探讨适用于PCR-DGGE分析研究的活性污泥细菌和真菌的DNA提取方法。采用5种方法提取活性污泥微生物基因组DNA,以DNA纯度、含量、片段大小及DGGE条带多样性作为考察指标评价提取方法的优劣,以确定最佳实验方案。紫外吸收法和琼脂糖凝胶电泳结果显示,试剂盒法提取的DNA含量最低,其余4种方法获得的DNA含量无显著差异,就DNA纯度而言,试剂盒法最优;除高温裂解法对真菌细胞壁裂解效果较差外,其他4种方法均能不同程度地裂解细菌和真菌细胞;DGGE结果表明,高温裂解法获得的细菌条带最多,基于SDS的细胞裂解法得到的真菌条带最多。综合分析,高温裂解法更适合于活性污泥中细菌的PCR-DGGE分析,基于SDS的细胞裂解法则更适合于污泥中真菌的PCR-DGGE分析。

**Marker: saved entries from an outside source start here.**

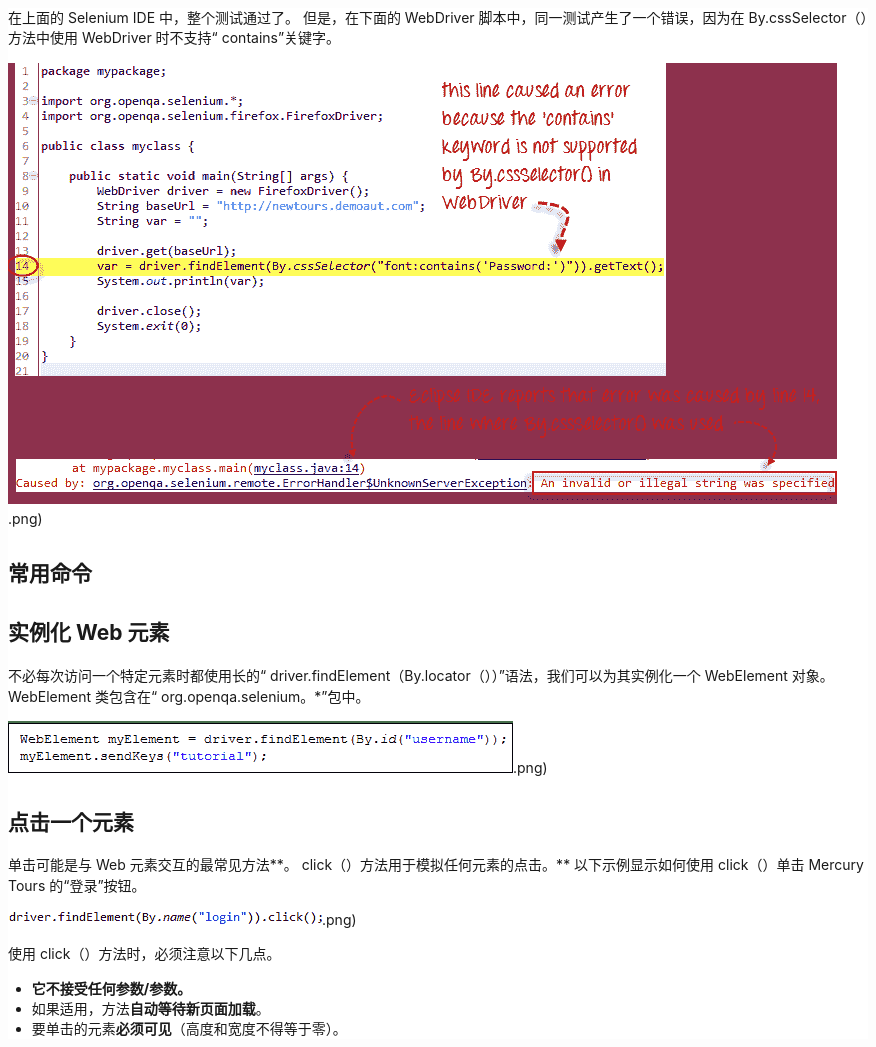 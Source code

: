 在上面的 Selenium IDE 中，整个测试通过了。 但是，在下面的 WebDriver 脚本中，同一测试产生了一个错误，因为在 By.cssSelector（）方法中使用 WebDriver 时不支持“ contains”关键字。

![First Selenium Webdriver Script: JAVA Code Example](img/658027c6cc248c115ee568c31ae53ff2.png "Creating your First Script in Webdriver").png)

## 常用命令

## 实例化 Web 元素

不必每次访问一个特定元素时都使用长的“ driver.findElement（By.locator（））”语法，我们可以为其实例化一个 WebElement 对象。 WebElement 类包含在“ org.openqa.selenium。*”包中。

![First Selenium Webdriver Script: JAVA Code Example](img/debd697d101a8baa3cef7d89f609893b.png "Creating your First Script in Webdriver").png)

## 点击一个元素

单击可能是与 Web 元素交互的最常见方法**。 click（）方法用于模拟任何元素的点击。** 以下示例显示如何使用 click（）单击 Mercury Tours 的“登录”按钮。

![First Selenium Webdriver Script: JAVA Code Example](img/69eb791c0591cb10d839b83d6708706b.png "Creating your First Script in Webdriver").png)

使用 click（）方法时，必须注意以下几点。

*   **它不接受任何参数/参数。**
*   如果适用，方法**自动等待新页面加载**。
*   要单击的元素**必须可见**（高度和宽度不得等于零）。
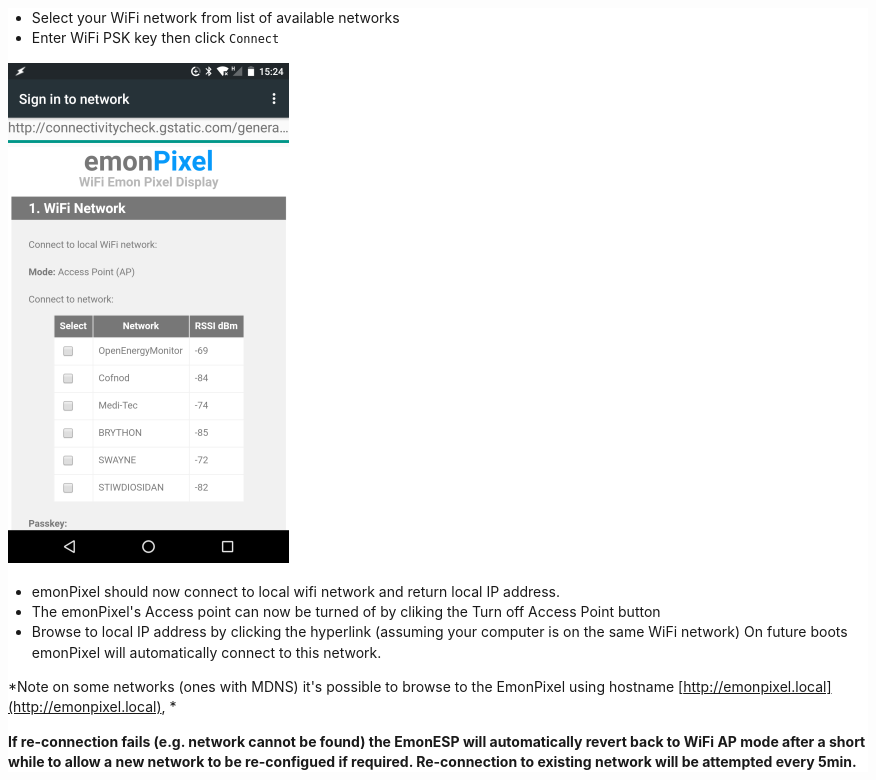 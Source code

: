 
- Select your WiFi network from list of available networks
- Enter WiFi PSK key then click `Connect`

![](images/wifi-config.png)

- emonPixel should now connect to local wifi network and return local IP address.
- The emonPixel's Access point can now be turned of by cliking the Turn off Access Point button
- Browse to local IP address by clicking the hyperlink (assuming your computer is on the same WiFi network)
On future boots emonPixel will automatically connect to this network.


*Note on some networks  (ones with MDNS) it's possible to browse to the EmonPixel using hostname [http://emonpixel.local](http://emonpixel.local), *

**If re-connection fails (e.g. network cannot be found) the EmonESP will automatically revert back to WiFi AP mode after a short while to allow a new network to be re-configued if required. Re-connection to existing network will be attempted every 5min.**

Comparison of extraction methods of activated sludge microbial DNA for PCR-DGGE analysis

The aim of this study was to develop a method of extracting total microbial DNA from activated sludge for PCR-DGGE analysis. Five methods were used to extract total microbial DNA from activated sludge. The DNA purity, yield, fragment size, and microbial diversity reflected by DGGE technique were used to evaluate the extracted DNA. The results of UV absorbance and agarose gel electrophoresis showed that the yield of DNA extracted by the kit method was lowest among the five methods. There was no significant difference in the yield of DNA for the other four DNA extraction methods. In terms of the DNA purity, the kit method was the best one. Four DNA extraction methods could effectively lysis both bacterial and fungal cells except the high temperature lysis method for fungal cells. According to the DGGE analysis, more diverse bacterial communities were obtained with the DNA extracted by the high temperature lysis method, and more diverse fungal communities were obtained with the DNA extracted by the SDS lysis method. High temperature lysis method could be more suitable for bacterial PCR-DGGE analysis of activated sludge, while SDS lysis method could be more suitable for fungal PCR-DGGE analysis.